Along the banks of the creek the low shrubs were festooned with rubbish—faded beer cans and ribbons of torn plastic bags, brown with silt. Yellow foam collected near the banks and in the places where groups of rocks trapped pools of water from the rest of the flow. Miranda’s baby looked up at her from the pram, and his eyes were big and dark.
‘Shit, Dad.’ Miranda stared into the baby’s eyes and tried to rouse herself, to come up with the right words.
‘Yeah well it’s just, it’s …’ There were tears in his voice. ‘I mean …’ (static, a watery sob) ‘… sort of thing you never think as a parent … just, what can you do … feel so helpless.’ The line cleared for a moment, long enough for the honk of his nose-blowing to reach Miranda’s ear with perfect clarity.
Through the thick-headed feeling that she couldn’t seem to dislodge, Miranda felt a throb of shock and pity. A thought registered, faintly: she had never seen—or heard—her father cry before. ‘Oh, Dad,’ she said dimly. ‘Shit, Dad. Bloody hell.’ With an effort she dragged her eyes from the baby’s. One hand on the pram handle, one with the phone to her ear, she began to walk again along the path. ‘Can we visit him? I mean—should we?’
‘Yes.’ A heavy sigh. ‘Later today. They’re getting him “settled in”, apparently. I’ll let you know.’
She stood in the hospital foyer with the sleeping baby in her arms, scanning the signs next to the lift, struggling again with the head-fog.
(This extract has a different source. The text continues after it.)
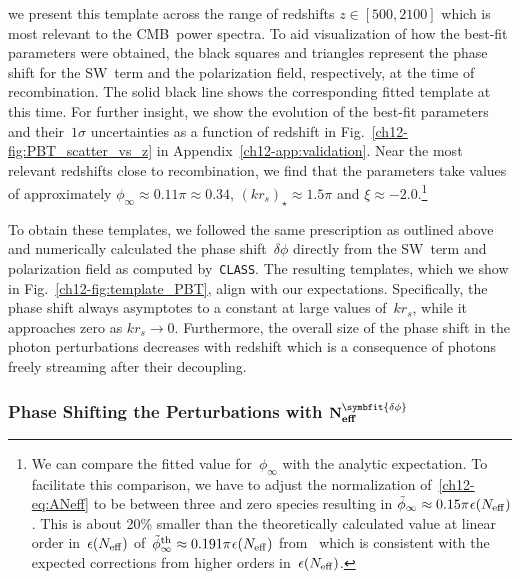 we present this template across the range of redshifts $z \in [500, 2100]$ which is most relevant to the CMB~power spectra. To aid visualization of how the best-fit parameters were obtained, the black squares and triangles represent the phase shift for the SW~term and the polarization field, respectively, at the time of recombination. The solid black line shows the corresponding fitted template at this time. For further insight, we show the evolution of the best-fit parameters and their~$1\sigma$ uncertainties as a function of redshift in Fig.~\ref{ch12-fig:PBT_scatter_vs_z} in Appendix~\ref{ch12-app:validation}. Near the most relevant redshifts close to recombination, we find that the parameters take values of approximately $\phi_\infty \approx 0.11\pi \approx 0.34$, $(k r_s)_\star \approx 1.5\pi$ and $\xi \approx -2.0$.\footnote{We can compare the fitted value for~$\phi_\infty$ with the analytic expectation. To facilitate this comparison, we have to adjust the normalization of~\eqref{ch12-eq:ANeff} to be between three and zero species resulting in $\tilde{\phi}_\infty \approx 0.15\pi\hskip0.5pt\epsilon(\Neff)$. This is about 20\% smaller than the theoretically calculated value at linear order in~$\epsilon(\Neff)$ of~$\tilde{\phi}_\infty^\mathrm{th} \approx 0.191\pi\hskip0.5pt\epsilon(\Neff)$ from~\cite{Bashinsky:2003tk, Baumann:2015rya} which is consistent with the expected corrections from higher orders in~$\epsilon(\Neff)$.}

To obtain these templates, we followed the same prescription as outlined above and numerically calculated the phase shift~$\delta\phi$ directly from the SW~term and polarization field as computed by~\texttt{CLASS}. The resulting templates, which we show in Fig.~\ref{ch12-fig:template_PBT}, align with our expectations. Specifically, the phase shift always asymptotes to a constant at large values of~$k r_s$, while it approaches zero as $k r_s \to 0$. Furthermore, the overall size of the phase shift in the photon perturbations decreases with redshift which is a consequence of photons freely streaming after their decoupling.


\subsubsection[Phase Shifting the Perturbations with Neff]{Phase Shifting the Perturbations with $\mathbf{N}_\mathbf{eff}^{\symbfit{\delta\phi}}$}
\label{ch12-sec:sources_to_Cells}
Milk-brain, the nurse at the Maternal and Child Health Centre had called it, laughing. ‘You can expect to get a bit of that.’ And it did seem to be more than just tiredness, more than sleep deprivation. She seemed to have become so ineffective. Whole days passed and she got hardly anything done beyond feeding the baby, changing his nappies and making herself toast. The strange thing was that she didn’t mind. It was such a cliché, she knew, but when she looked at him, at her child, and when he smiled at her, when he looked back, so deeply, intensely, everything else just fell away. ‘You have a love affair with them, really,’ her mother had said on one of those first days in the hospital, in the flower-filled room, the baby a neat blanket-wrapped form on the bed between them. And she was right, it was like falling in love, when the rest of the world dimmed into shadows and only one other being shone in the spotlight.
Her finger hovered. Outpatients, Day Clinic, Psychiatric Ward, Crisis Assessment Team. Psychiatric Ward, it must be. She pressed the smeary button and the lift heaved into life. Miranda stood watching the floor numbers light up in sequence, and something penetrated the fog, a stab of apprehension. All she wanted to do was go back down, out the doors, get back in the car and go home. She took a deep breath, breathed in and out, steadily, the way she did when catching a plane, in those minutes between the doors closing and take-off, when she always had to fight an urge to jump up and scream, to make them let her off, quick, before it was too late.
The lift stopped and the doors opened.
There was a smell. Fusty and cloying, fried food and cigarette smoke. And people—there was the smell of unwashed people, hair grease and body odour. Miranda stepped out of the lift and tightened her grip on the baby. The head-fog had completely lifted and she had that feeling like when you drive past a car accident, and suddenly you’re wide awake, every sense sharp and clear, sitting straight in the seat, hands careful on the wheel.
It appeared she was in the ward. There was no entry point, no reception. They—the people, the patients—were right there, all around. Miranda couldn’t help glancing behind her at the lift. Couldn’t they just walk out, just leave? There was a card-slot under the buttons to the right of the firmly shut doors. Anyone could come in, but to get out you needed a card, or someone with a card.
Directly ahead there was a kind of office behind glass, with a counter. A man in tracksuit pants and thongs leaned against it, the bright-lit, tired face of a younger man inside visible over his shoulder. The tracksuit-pants man was talking in a low voice. Miranda looked down at his feet, his heels, blackened and cracked, one side of one thong worn down so much half of his foot was on the floor.
Off to one side of the office was a hallway lined with doors, all closed. On the other side was a big room with couches arranged in clusters, and plastic tables and chairs. Most of the people were grouped around the television, some sitting, some standing, one pacing and muttering. On the far side of them was some sort of balcony or terrace, the hunched backs of smokers visible through a glass door.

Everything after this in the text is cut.